Wolfsburg – Im Rennen um die Vorherrschaft auf dem rasch wachsenden Markt für E-Autos erhöht VW den Druck auf Tesla. Ab sofort werden die neuen E-Modelle ID.3 und ID.4 ab Werk für Updates via Mobilfunk bzw. WLAN ausgerüstet, kündigte das Unternehmen am Mittwoch an.

Besitzer älterer Modelle müssten für das nötige System-Update allerdings noch mal in die Werkstatt, hieß es. Danach seien auch diese Fahrzeuge bereit für „Over-the-air“-Updates (OTA). Die erste umfassendere Online-Aktualisierung für die Flotte sei dann für den Sommer geplant. Dazu liefen derzeit Tests an rund 3000 Geschäftswagen.

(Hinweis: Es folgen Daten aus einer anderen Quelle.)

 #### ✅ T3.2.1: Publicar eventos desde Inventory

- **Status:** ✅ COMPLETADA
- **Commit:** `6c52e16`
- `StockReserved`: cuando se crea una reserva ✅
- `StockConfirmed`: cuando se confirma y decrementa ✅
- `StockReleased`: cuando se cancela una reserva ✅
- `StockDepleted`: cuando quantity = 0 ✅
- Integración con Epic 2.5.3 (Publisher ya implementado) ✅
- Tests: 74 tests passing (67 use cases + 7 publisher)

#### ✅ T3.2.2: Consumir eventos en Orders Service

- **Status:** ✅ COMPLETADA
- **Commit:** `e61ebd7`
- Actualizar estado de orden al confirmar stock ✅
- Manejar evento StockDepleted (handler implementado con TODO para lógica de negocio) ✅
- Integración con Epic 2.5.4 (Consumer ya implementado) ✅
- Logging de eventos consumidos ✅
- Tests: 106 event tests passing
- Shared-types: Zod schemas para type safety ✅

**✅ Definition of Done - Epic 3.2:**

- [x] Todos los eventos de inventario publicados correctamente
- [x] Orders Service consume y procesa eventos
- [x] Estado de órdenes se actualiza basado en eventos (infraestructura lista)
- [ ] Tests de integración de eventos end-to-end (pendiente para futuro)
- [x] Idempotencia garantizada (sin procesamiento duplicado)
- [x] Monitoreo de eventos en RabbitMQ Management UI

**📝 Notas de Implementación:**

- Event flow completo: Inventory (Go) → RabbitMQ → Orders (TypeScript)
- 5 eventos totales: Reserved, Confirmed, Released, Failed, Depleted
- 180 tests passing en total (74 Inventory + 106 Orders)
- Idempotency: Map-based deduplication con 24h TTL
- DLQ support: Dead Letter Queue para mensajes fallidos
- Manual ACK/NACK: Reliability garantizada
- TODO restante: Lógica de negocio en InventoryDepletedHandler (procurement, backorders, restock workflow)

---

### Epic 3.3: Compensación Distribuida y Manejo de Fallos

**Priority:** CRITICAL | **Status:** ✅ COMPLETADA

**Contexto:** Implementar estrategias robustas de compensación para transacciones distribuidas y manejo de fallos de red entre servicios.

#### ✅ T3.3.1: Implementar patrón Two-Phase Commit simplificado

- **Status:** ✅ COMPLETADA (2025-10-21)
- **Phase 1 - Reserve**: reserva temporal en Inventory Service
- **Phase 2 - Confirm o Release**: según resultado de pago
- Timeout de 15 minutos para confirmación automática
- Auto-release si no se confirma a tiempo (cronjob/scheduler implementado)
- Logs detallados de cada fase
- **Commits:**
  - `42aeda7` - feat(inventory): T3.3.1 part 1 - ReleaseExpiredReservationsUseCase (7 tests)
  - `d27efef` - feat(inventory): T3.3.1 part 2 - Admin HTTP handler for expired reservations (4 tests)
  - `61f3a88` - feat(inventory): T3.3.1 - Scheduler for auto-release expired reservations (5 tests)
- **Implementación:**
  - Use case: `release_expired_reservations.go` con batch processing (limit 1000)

VW: Over-the-air-Updates wichtiger Meilenstein

OTA gilt als zentraler Baustein in der Neuausrichtung des Konzerns Richtung E-Mobilität. Europas größter Autobauer will bis 2025 den Anteil eigener Software-Lösungen in den Fahrzeugen auf 60 Prozent steigern. Aktuell stammen gerade zehn Prozent der Software aus dem VW-Konzern oder von Zulieferern wie Bosch oder Continental.

Um die eigene Entwicklungsschlagkraft zu erhöhen, hat der Konzern im vergangenen Jahr mit der Car.Software.Org eine eigene Einheit gegründet. Bis 2024 soll die Gruppe mit VW.OS ein eigenes Auto-Betriebssystem zur Marktreife bringen. Ziel ist bis 2025 eine Teamstärke von 10.000 Beschäftigten. Das wären rund doppelt so viele zum Jahresende 2020.

Mit der Entwicklung eigener Lösungen will Volkswagen sich vor der möglichen Abhängigkeit von IT-Riesen wie Google oder Apple schützen. Konzernchef Herbert Diess hatte zuletzt wiederholt erklärt, mittelfristig würden Autos zu „Smartphones auf vier Rädern“. Neben der Eigenentwicklung setzt der Konzern dabei aber auch verstärkt auf Kooperationen, etwa bei der Entwicklung des autonomen Fahrens. Zu den Partnern gehören dabei Konzerne wie Microsoft, Amazon oder Ford.  

VW: Updates im Quartalsrhythmus

Regelmäßige Software-Updates ermöglichen dem Konzern zudem einen engeren Kontakt mit seinen Kunden. Außerdem erhöht das Unternehmen damit seine Möglichkeit, den Eigentümern künftig verstärkt zusätzliche, kostenpflichtige Upgrades zu verkaufen.

Allerdings haben die Wolfsburger noch mit Start-Schwierigkeiten zu kämpfen. Beim ID.3 etwa mussten nach dem Marktstart im September einige Updates zu fehlenden Funktionen noch beim Händler nachinstalliert werden. Auch die Konzerntochter Porsche musste seine Power-Stromer Taycan im Herbst für ein Update in die Werkstätten bitten. Im Web sorgte das für Häme. Jetzt soll alles besser werden.

Ab Sommer will VW reguläre Programmerneuerungen im Drei-Monats-Rhythmus ausliefern. Das Angebot soll sich sowohl auf Einzelfunktionen als auch auf „tiefgreifende technische Updates“ und die Steuergeräte erstrecken. Allerdings gelten insbesondere Updates für die zentralen Steuergeräte als hoch-komplex.